_DESCRIPTION OF THE TASK:_
Nothing but the lines from the one containing "- The migration tool does not output YARA" through the final line of the listing should appear in the answer, each exactly as written.

-------- DATA RECORDS --------

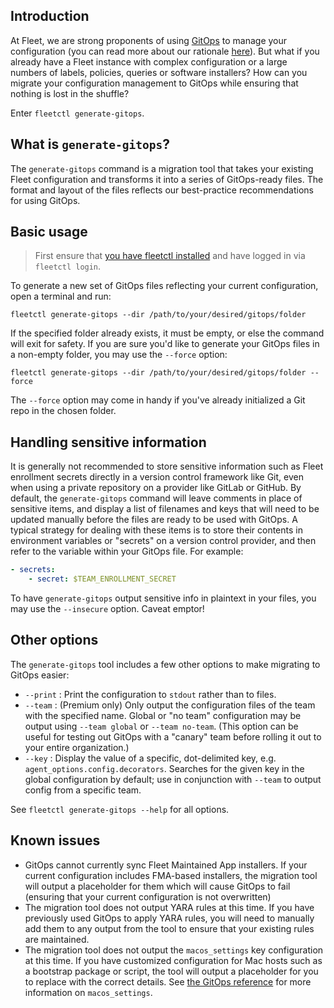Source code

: ## Introduction

At Fleet, we are strong proponents of using [GitOps](https://fleetdm.com/guides/sysadmin-diaries-gitops-a-strategic-advantage#basic-article) to manage your configuration (you can read more about our rationale [here](https://fleetdm.com/guides/articles/preventing-mistakes-with-gitops)). But what if you already have a Fleet instance with complex configuration or a large numbers of labels, policies, queries or software installers? How can you migrate your configuration management to GitOps while ensuring that nothing is lost in the shuffle?

Enter `fleetctl generate-gitops`.

## What is `generate-gitops`?

The `generate-gitops` command is a migration tool that takes your existing Fleet configuration and transforms it into a series of GitOps-ready files. The format and layout of the files reflects our best-practice recommendations for using GitOps.

## Basic usage

> First ensure that [you have fleetctl installed](https://fleetdm.com/guides/fleetctl) and have logged in via `fleetctl login`.

To generate a new set of GitOps files reflecting your current configuration, open a terminal and run:

`fleetctl generate-gitops --dir /path/to/your/desired/gitops/folder`

If the specified folder already exists, it must be empty, or else the command will exit for safety. If you are sure you'd like to generate your GitOps files in a non-empty folder, you may use the `--force` option:

`fleetctl generate-gitops --dir /path/to/your/desired/gitops/folder --force`

The `--force` option may come in handy if you've already initialized a Git repo in the chosen folder.

## Handling sensitive information

It is generally not recommended to store sensitive information such as Fleet enrollment secrets directly in a version control framework like Git, even when using a private repository on a provider like GitLab or GitHub. By default, the `generate-gitops` command will leave comments in place of sensitive items, and display a list of filenames and keys that will need to be updated manually before the files are ready to be used with GitOps. A typical strategy for dealing with these items is to store their contents in environment variables or "secrets" on a version control provider, and then refer to the variable within your GitOps file. For example:

```yaml
- secrets:
    - secret: $TEAM_ENROLLMENT_SECRET
```

To have `generate-gitops` output sensitive info in plaintext in your files, you may use the `--insecure` option. Caveat emptor!

## Other options

The `generate-gitops` tool includes a few other options to make migrating to GitOps easier:

- `--print` : Print the configuration to `stdout` rather than to files.
- `--team` : (Premium only) Only output the configuration files of the team with the specified name. Global or "no team" configuration may be output using `--team global` or `--team no-team`. (This option can be useful for testing out GitOps with a "canary" team before rolling it out to your entire organization.)
- `--key` : Display the value of a specific, dot-delimited key, e.g. `agent_options.config.decorators`. Searches for the given key in the global configuration by default; use in conjunction with `--team` to output config from a specific team.

See `fleetctl generate-gitops --help` for all options.

## Known issues

- GitOps cannot currently sync Fleet Maintained App installers. If your current configuration includes FMA-based installers, the migration tool will output a placeholder for them which will cause GitOps to fail (ensuring that your current configuration is not overwritten)
- The migration tool does not output YARA rules at this time. If you have previously used GitOps to apply YARA rules, you will need to manually add them to any output from the tool to ensure that your existing rules are maintained.
- The migration tool does not output the `macos_settings` key configuration at this time. If you have customized configuration for Mac hosts such as a bootstrap package or script, the tool will output a placeholder for you to replace with the correct details. See [the GitOps reference](https://fleetdm.com/docs/configuration/yaml-files#macos-setup) for more information on `macos_settings`.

--------

_ANSWER:_
- The migration tool does not output YARA rules at this time. If you have previously used GitOps to apply YARA rules, you will need to manually add them to any output from the tool to ensure that your existing rules are maintained.
- The migration tool does not output the `macos_settings` key configuration at this time. If you have customized configuration for Mac hosts such as a bootstrap package or script, the tool will output a placeholder for you to replace with the correct details. See [the GitOps reference](https://fleetdm.com/docs/configuration/yaml-files#macos-setup) for more information on `macos_settings`.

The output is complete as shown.